Retype the entries exactly, but skip the pictures.
################
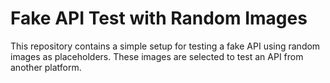 # Fake API Test with Random Images

This repository contains a simple setup for testing a fake API using random images as placeholders. These images are selected to test an API from another platform.
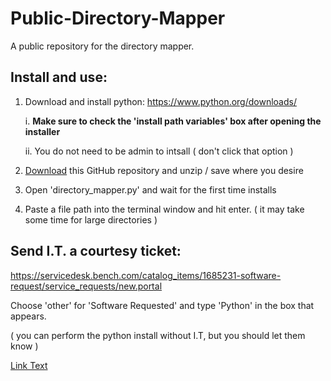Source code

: # Public-Directory-Mapper
A public repository for the directory mapper.




## Install and use:

1. Download and install python: https://www.python.org/downloads/
   
   i. **Make sure to check the 'install path variables' box after opening the installer**
   
   ii. You do not need to be admin to intsall ( don't click that option )

3. [Download](https://github.com/matt-work-conway/Public-Directory-Mapper/archive/refs/heads/main.zip) this GitHub repository and unzip / save where you desire
4. Open 'directory_mapper.py' and wait for the first time installs
5. Paste a file path into the terminal window and hit enter. ( it may take some time for large directories )

## Send I.T. a courtesy ticket:
https://servicedesk.bench.com/catalog_items/1685231-software-request/service_requests/new.portal

Choose 'other' for 'Software Requested' and type 'Python' in the box that appears.

( you can perform the python install without I.T, but you should let them know )

<a href="[https://example.com](https://github.com/matt-work-conway/Public-Directory-Mapper/archive/refs/heads/main.zip)" target="_blank">Link Text</a>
################
SOLUTION —
 # Fake API Test with Random Images

This repository contains a simple setup for testing a fake API using random images as placeholders. These images are selected to test an API from another platform.
Source code

: # Public-Directory-Mapper
A public repository for the directory mapper.




## Install and use:

1. Download and install python: https://www.python.org/downloads/
   
   i. **Make sure to check the 'install path variables' box after opening the installer**
   
   ii. You do not need to be admin to intsall ( don't click that option )

3. [Download](https://github.com/matt-work-conway/Public-Directory-Mapper/archive/refs/heads/main.zip) this GitHub repository and unzip / save where you desire
4. Open 'directory_mapper.py' and wait for the first time installs
5. Paste a file path into the terminal window and hit enter. ( it may take some time for large directories )

## Send I.T. a courtesy ticket:
https://servicedesk.bench.com/catalog_items/1685231-software-request/service_requests/new.portal

Choose 'other' for 'Software Requested' and type 'Python' in the box that appears.

( you can perform the python install without I.T, but you should let them know )

<a href="[https://example.com](https://github.com/matt-work-conway/Public-Directory-Mapper/archive/refs/heads/main.zip)" target="_blank">Link Text</a>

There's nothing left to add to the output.